[[ Data excerpts, beginning ]]
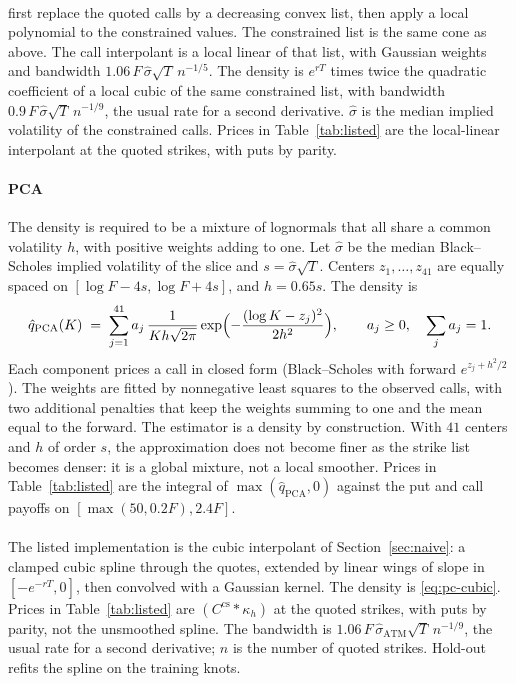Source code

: \documentclass[preprint,12pt,authoryear,times]{elsarticle}
\begin{document}
\paragraph{\citeauthor{aitsahalia2003}}
\citet{aitsahalia2003} first replace the quoted calls by a decreasing convex list, then apply a local polynomial to the constrained values. The constrained list is the same cone as \citeauthor{yatchew2006} above. The call interpolant is a local linear of that list, with Gaussian weights and bandwidth \(1.06\,F\,\hat\sigma\sqrt{T}\,n^{-1/5}\). The density is \(e^{rT}\) times twice the quadratic coefficient of a local cubic of the same constrained list, with bandwidth \(0.9\,F\,\hat\sigma\sqrt{T}\,n^{-1/9}\), the usual rate for a second derivative. \(\hat\sigma\) is the median implied volatility of the constrained calls. Prices in Table~\ref{tab:listed} are the local-linear interpolant at the quoted strikes, with puts by parity.

\paragraph{\citeauthor{bondarenko2003} PCA}
The density is required to be a mixture of lognormals that all share a common volatility \(h\), with positive weights adding to one. Let \(\hat\sigma\) be the median Black--Scholes implied volatility of the slice and \(s=\hat\sigma\sqrt{T}\). Centers \(z_1,\ldots,z_{41}\) are equally spaced on \([\log F-4s,\log F+4s]\), and \(h=0.65s\). The density is
\begin{equation}
\label{eq:pca-q}
\hat q_{\mathrm{PCA}}(K)
\;=\;
\sum_{j=1}^{41} a_j\,\frac{1}{Kh\sqrt{2\pi}}
\exp\Bigl(-\frac{(\log K-z_j)^2}{2h^2}\Bigr),
\qquad
a_j\ge 0,\quad
\sum_{j}a_j=1.
\end{equation}
Each component prices a call in closed form (Black--Scholes with forward \(e^{z_j+h^2/2}\)). The weights are fitted by nonnegative least squares to the observed calls, with two additional penalties that keep the weights summing to one and the mean equal to the forward. The estimator is a density by construction. With \(41\) centers and \(h\) of order \(s\), the approximation does not become finer as the strike list becomes denser: it is a global mixture, not a local smoother. Prices in Table~\ref{tab:listed} are the integral of \(\max(\hat q_{\mathrm{PCA}},0)\) against the put and call payoffs on \([\max(50,0.2F),2.4F]\).

\paragraph{\citeauthor{priestley1972}}
The listed implementation is the cubic interpolant of Section~\ref{sec:naive}: a clamped cubic spline through the quotes, extended by linear wings of slope in \([-e^{-rT},0]\), then convolved with a Gaussian kernel. The density is \eqref{eq:pc-cubic}. Prices in Table~\ref{tab:listed} are \((C^{\mathrm{cs}}\ast\kappa_h)\) at the quoted strikes, with puts by parity, not the unsmoothed spline. The bandwidth is \(1.06\,F\,\hat\sigma_{\mathrm{ATM}}\sqrt{T}\,n^{-1/9}\), the usual rate for a second derivative; \(n\) is the number of quoted strikes. Hold-out refits the spline on the training knots.
\end{document}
[[ Data excerpts, end ]]
Read through the entries and copy each line in which "frac" appears.

- [Result for this exercise]
\sum_{j=1}^{41} a_j\,\frac{1}{Kh\sqrt{2\pi}}
\exp\Bigl(-\frac{(\log K-z_j)^2}{2h^2}\Bigr),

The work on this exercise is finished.